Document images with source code

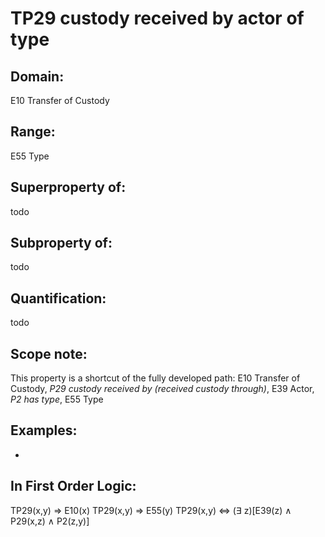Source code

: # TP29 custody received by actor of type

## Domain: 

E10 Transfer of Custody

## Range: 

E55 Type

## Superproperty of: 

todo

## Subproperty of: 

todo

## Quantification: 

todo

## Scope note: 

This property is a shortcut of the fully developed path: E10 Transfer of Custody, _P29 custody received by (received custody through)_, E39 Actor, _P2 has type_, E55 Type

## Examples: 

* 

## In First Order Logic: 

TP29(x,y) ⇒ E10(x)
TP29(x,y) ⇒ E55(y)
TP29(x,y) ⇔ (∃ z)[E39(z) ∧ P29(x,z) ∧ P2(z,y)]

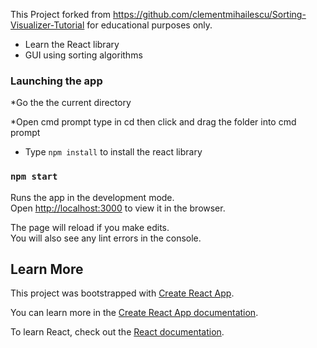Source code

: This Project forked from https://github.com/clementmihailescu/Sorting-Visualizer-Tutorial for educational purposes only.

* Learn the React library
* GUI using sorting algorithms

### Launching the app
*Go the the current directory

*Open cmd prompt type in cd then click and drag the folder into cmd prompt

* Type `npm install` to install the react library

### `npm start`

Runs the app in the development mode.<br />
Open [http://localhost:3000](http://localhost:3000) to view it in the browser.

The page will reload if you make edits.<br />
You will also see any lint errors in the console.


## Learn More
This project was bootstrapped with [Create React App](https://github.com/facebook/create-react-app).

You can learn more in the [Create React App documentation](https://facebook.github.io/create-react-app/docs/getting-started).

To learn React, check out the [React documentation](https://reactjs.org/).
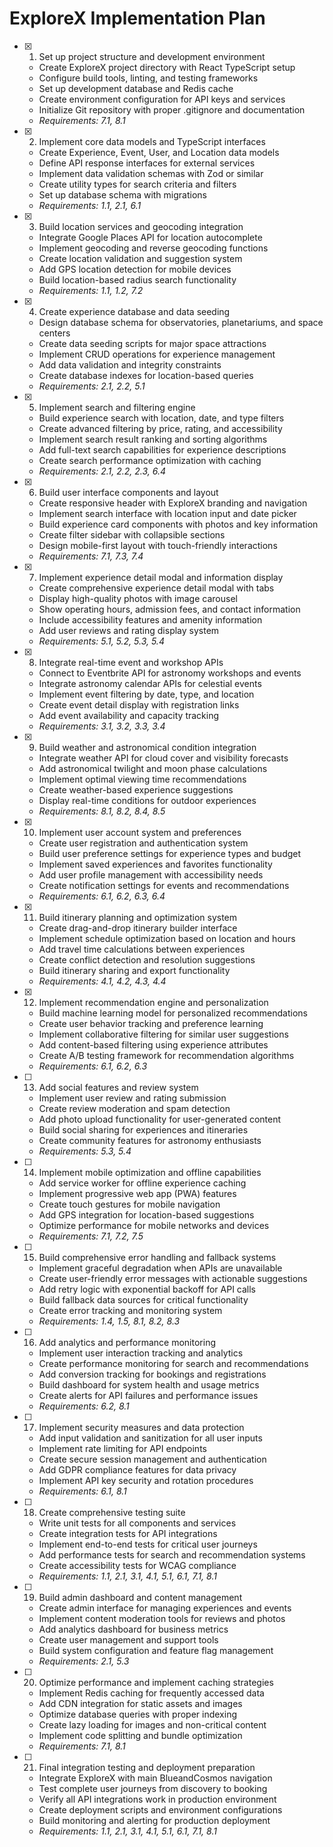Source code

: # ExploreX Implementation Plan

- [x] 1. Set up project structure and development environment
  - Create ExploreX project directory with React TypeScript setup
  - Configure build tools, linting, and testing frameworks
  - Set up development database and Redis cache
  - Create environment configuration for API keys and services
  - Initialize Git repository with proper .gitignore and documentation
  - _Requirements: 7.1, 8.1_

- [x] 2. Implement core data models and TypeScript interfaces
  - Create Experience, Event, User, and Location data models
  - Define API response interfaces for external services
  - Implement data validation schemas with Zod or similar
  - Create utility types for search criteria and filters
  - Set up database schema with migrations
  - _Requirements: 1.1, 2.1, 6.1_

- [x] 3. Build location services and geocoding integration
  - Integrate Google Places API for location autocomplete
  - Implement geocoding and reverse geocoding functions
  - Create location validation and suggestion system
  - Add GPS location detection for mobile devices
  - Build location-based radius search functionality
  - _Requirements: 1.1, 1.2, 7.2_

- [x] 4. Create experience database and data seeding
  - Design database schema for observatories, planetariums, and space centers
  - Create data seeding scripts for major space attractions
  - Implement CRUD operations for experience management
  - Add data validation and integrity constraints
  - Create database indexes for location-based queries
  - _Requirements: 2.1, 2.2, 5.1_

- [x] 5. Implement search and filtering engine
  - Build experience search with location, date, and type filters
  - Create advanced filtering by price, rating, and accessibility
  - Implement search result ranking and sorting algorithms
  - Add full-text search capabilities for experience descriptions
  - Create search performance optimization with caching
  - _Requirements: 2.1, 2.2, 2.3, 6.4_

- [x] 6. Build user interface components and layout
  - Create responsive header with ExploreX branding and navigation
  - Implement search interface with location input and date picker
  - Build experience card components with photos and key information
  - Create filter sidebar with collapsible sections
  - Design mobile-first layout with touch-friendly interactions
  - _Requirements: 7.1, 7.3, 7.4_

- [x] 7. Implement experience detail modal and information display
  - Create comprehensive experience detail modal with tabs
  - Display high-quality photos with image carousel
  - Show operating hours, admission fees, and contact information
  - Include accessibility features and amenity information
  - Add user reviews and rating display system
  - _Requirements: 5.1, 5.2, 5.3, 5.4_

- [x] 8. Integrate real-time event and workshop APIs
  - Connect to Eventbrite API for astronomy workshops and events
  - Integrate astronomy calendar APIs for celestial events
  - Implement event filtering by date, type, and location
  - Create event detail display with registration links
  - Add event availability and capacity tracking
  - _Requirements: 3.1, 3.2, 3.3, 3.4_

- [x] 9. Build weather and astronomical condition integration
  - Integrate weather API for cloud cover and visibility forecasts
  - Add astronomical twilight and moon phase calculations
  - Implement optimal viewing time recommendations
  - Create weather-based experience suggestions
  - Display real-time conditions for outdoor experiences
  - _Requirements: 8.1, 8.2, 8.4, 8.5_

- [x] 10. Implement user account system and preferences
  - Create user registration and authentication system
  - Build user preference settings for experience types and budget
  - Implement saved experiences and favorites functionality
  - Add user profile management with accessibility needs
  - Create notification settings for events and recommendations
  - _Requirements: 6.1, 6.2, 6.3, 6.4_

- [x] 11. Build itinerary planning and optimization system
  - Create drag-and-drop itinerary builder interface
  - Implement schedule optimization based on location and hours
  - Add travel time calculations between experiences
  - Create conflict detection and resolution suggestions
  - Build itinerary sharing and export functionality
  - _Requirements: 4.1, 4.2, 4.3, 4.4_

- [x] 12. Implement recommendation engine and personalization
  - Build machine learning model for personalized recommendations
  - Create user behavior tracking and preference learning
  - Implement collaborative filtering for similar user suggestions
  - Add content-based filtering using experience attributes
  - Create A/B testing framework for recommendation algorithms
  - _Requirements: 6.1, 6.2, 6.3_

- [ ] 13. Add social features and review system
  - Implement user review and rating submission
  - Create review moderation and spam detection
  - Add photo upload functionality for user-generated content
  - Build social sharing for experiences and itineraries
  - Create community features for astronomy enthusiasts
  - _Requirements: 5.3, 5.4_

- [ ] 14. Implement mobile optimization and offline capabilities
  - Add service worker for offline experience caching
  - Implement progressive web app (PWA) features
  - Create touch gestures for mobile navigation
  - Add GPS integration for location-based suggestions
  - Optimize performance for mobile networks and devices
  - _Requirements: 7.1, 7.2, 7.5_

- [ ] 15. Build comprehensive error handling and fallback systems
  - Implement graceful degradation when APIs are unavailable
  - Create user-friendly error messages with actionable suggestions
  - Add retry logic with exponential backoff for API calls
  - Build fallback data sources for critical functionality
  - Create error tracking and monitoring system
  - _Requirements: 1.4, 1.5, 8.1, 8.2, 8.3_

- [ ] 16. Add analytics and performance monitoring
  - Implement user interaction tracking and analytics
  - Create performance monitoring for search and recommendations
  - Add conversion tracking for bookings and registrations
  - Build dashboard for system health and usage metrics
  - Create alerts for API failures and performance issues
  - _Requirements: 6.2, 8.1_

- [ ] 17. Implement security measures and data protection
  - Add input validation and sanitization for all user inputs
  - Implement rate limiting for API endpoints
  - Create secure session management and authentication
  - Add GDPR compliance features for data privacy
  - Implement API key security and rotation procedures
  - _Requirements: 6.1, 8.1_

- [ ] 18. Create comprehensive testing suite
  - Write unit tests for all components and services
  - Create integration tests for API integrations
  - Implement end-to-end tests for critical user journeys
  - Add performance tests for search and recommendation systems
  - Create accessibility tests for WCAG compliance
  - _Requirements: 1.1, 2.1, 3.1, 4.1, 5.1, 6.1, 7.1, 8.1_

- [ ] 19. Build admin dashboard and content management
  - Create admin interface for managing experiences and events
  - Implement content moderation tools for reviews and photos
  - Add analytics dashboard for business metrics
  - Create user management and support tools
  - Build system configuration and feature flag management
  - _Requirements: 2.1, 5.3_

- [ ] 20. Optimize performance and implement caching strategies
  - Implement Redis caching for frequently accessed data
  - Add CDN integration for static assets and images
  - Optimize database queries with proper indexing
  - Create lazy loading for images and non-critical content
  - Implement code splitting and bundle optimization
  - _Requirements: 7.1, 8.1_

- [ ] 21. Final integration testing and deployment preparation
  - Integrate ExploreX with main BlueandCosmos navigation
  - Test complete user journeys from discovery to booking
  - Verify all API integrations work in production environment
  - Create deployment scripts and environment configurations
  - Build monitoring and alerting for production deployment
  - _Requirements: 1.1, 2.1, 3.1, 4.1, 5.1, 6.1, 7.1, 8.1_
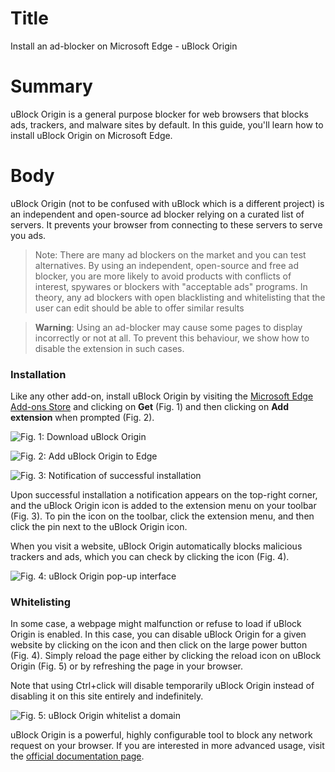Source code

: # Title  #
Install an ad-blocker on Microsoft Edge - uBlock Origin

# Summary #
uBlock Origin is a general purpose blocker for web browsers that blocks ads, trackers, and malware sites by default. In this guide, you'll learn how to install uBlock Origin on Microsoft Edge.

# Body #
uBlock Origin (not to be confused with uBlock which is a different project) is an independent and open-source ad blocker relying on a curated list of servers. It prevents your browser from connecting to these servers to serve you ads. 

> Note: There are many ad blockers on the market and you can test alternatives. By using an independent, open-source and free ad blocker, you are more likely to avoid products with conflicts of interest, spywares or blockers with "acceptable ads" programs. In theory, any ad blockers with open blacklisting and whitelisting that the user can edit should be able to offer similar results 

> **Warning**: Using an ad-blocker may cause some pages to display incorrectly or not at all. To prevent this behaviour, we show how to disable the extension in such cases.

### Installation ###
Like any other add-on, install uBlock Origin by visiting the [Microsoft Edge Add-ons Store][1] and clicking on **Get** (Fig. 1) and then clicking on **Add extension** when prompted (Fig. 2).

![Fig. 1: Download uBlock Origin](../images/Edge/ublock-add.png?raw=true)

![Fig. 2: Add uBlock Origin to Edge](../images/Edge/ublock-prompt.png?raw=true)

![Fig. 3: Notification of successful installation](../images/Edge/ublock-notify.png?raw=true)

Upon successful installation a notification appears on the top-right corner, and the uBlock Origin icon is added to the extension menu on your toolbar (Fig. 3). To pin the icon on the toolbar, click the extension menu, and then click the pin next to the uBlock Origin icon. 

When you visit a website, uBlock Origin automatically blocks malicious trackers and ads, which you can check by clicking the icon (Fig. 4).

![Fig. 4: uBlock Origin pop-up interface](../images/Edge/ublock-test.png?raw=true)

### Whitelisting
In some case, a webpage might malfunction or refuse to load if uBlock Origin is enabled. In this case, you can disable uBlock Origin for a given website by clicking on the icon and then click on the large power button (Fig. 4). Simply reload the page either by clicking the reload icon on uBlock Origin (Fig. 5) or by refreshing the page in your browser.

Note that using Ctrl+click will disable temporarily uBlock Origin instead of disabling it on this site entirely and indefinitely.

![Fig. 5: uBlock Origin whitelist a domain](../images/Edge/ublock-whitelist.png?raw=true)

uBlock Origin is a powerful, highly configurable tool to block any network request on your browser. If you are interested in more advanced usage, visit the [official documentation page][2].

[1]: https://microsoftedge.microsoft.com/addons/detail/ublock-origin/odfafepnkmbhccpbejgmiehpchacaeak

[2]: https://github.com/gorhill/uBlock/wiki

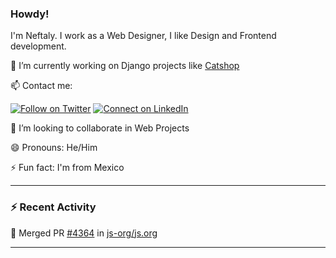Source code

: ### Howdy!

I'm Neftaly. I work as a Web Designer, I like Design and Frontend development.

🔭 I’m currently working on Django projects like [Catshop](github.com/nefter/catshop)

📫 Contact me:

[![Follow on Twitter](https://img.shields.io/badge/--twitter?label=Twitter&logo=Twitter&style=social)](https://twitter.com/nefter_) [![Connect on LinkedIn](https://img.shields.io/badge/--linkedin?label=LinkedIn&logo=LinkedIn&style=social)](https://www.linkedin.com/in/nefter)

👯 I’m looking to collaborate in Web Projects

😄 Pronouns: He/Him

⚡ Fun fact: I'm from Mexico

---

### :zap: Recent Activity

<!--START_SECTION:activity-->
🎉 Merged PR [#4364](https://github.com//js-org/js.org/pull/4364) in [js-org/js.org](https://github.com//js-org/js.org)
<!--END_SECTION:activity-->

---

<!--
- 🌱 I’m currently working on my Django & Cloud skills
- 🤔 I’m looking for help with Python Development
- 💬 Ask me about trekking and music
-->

- **Required work**
All that is wanted is the line with "- 🌱 I’m currently" and every later line in the entries, reproduced exactly.

- **Solution for this exercise**
- 🌱 I’m currently working on my Django & Cloud skills
- 🤔 I’m looking for help with Python Development
- 💬 Ask me about trekking and music
-->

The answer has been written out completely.